EXTRACTED INFORMATION Start Marker

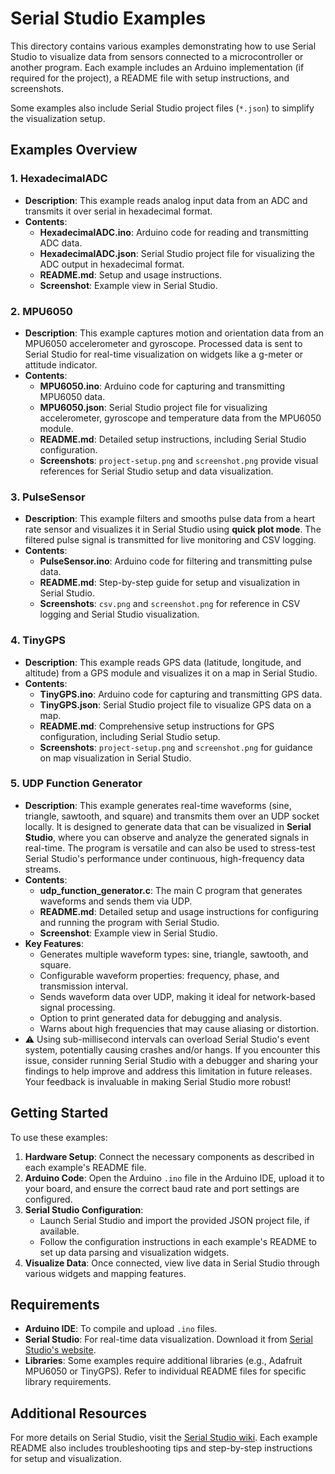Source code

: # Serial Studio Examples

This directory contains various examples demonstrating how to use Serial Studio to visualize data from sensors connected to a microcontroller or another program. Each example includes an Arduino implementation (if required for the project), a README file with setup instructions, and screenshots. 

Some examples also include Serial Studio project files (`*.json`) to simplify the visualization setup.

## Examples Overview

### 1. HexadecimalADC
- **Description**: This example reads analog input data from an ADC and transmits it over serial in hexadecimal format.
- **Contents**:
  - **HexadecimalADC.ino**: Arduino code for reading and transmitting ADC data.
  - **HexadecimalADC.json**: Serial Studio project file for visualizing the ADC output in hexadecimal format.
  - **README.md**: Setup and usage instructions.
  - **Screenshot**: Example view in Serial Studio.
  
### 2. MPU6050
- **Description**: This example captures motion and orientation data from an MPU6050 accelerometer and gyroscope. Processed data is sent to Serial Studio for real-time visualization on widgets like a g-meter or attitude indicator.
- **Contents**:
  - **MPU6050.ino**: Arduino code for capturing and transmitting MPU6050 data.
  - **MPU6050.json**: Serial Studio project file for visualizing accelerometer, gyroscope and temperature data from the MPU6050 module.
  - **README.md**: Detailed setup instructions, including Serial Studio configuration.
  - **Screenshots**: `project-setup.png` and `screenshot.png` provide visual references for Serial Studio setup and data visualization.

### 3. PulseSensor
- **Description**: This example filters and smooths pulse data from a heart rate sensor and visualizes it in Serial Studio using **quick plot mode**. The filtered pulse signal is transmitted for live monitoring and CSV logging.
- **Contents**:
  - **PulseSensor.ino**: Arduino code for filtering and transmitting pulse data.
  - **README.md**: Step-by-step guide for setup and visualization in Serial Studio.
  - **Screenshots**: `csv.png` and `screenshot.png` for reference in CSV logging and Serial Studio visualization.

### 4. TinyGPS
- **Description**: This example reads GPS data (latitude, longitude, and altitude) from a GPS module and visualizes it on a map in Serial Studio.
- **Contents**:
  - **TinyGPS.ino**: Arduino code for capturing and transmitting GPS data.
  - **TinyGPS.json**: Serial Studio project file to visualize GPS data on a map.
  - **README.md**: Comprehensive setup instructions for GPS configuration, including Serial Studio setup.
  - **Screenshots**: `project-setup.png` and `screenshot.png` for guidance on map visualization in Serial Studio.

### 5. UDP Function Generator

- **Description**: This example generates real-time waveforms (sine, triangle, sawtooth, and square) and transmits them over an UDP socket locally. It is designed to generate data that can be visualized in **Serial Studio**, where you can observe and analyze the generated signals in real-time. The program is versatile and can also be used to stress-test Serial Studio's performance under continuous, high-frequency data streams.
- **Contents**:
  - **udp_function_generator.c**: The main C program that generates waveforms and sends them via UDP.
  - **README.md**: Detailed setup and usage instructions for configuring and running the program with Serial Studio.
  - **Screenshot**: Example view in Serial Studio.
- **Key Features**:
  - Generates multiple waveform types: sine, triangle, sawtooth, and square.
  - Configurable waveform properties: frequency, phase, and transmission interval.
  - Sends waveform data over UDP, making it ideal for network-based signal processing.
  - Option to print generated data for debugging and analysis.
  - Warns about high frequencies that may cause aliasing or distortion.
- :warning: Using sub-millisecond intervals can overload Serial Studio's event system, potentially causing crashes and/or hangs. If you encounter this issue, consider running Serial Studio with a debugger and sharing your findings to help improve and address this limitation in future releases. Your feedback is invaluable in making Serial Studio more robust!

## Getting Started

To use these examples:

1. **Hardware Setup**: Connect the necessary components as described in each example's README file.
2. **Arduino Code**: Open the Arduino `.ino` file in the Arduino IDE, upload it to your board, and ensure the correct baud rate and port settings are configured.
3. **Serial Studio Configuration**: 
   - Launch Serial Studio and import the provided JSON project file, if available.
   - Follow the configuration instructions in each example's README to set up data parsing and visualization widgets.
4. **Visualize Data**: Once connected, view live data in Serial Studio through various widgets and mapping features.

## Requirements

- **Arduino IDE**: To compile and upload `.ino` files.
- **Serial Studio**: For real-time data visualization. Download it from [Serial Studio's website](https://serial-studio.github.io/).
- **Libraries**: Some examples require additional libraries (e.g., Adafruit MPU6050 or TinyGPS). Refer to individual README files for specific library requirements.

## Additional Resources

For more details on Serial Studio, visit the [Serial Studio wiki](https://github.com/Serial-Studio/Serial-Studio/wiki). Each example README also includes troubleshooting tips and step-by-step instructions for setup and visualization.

EXTRACTED INFORMATION End Marker
EXTRACTED INFORMATION Start Marker

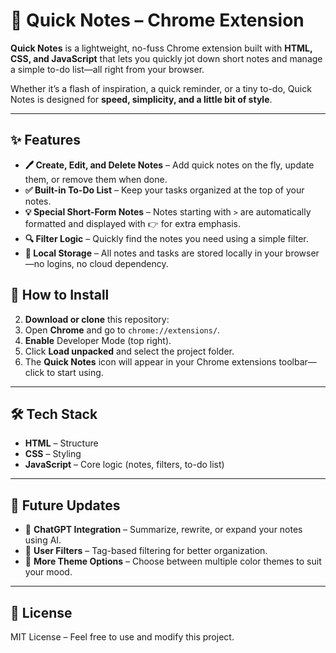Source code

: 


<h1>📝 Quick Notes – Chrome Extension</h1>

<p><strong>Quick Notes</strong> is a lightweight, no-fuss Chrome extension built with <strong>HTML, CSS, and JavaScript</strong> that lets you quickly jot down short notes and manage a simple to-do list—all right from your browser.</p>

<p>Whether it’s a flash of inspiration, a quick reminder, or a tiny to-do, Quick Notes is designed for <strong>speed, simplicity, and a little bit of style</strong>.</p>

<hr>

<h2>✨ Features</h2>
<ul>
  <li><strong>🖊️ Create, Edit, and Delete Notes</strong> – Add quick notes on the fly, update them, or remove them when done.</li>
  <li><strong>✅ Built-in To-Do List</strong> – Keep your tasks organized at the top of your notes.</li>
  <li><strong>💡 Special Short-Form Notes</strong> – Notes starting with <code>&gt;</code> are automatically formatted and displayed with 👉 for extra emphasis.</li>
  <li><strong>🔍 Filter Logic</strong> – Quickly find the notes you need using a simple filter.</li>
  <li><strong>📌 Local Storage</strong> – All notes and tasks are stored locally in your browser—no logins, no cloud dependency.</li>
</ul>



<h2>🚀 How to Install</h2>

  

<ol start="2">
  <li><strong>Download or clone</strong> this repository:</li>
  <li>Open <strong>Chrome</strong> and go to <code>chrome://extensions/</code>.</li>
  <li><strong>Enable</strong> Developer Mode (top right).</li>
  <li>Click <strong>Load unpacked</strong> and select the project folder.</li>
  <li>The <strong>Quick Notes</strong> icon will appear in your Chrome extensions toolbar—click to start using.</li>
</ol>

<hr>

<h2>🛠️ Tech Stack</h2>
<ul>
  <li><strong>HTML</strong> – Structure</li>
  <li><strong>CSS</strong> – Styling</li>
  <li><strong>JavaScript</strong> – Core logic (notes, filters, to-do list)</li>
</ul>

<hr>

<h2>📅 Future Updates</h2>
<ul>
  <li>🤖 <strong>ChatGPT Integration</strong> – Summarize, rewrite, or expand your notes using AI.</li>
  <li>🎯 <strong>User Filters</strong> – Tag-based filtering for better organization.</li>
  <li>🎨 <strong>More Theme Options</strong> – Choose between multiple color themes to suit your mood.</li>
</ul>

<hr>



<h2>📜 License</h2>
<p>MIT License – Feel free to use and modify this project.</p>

EXTRACTED INFORMATION End Marker
EXTRACTED INFORMATION Start Marker

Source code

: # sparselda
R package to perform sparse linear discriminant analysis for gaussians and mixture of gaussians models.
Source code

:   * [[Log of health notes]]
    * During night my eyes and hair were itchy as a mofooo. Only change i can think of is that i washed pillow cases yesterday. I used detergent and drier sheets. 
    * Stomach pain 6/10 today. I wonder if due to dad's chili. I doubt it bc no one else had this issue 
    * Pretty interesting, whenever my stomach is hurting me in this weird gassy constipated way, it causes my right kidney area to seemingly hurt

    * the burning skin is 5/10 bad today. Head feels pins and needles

EXTRACTED INFORMATION End Marker

### WHAT NEEDS TO BE DONE
Using the material above, find each line that holds "Description" and copy that line.

### EXERCISE RESPONSE
- **Description**: This example reads analog input data from an ADC and transmits it over serial in hexadecimal format.
- **Description**: This example captures motion and orientation data from an MPU6050 accelerometer and gyroscope. Processed data is sent to Serial Studio for real-time visualization on widgets like a g-meter or attitude indicator.
- **Description**: This example filters and smooths pulse data from a heart rate sensor and visualizes it in Serial Studio using **quick plot mode**. The filtered pulse signal is transmitted for live monitoring and CSV logging.
- **Description**: This example reads GPS data (latitude, longitude, and altitude) from a GPS module and visualizes it on a map in Serial Studio.
- **Description**: This example generates real-time waveforms (sine, triangle, sawtooth, and square) and transmits them over an UDP socket locally. It is designed to generate data that can be visualized in **Serial Studio**, where you can observe and analyze the generated signals in real-time. The program is versatile and can also be used to stress-test Serial Studio's performance under continuous, high-frequency data streams.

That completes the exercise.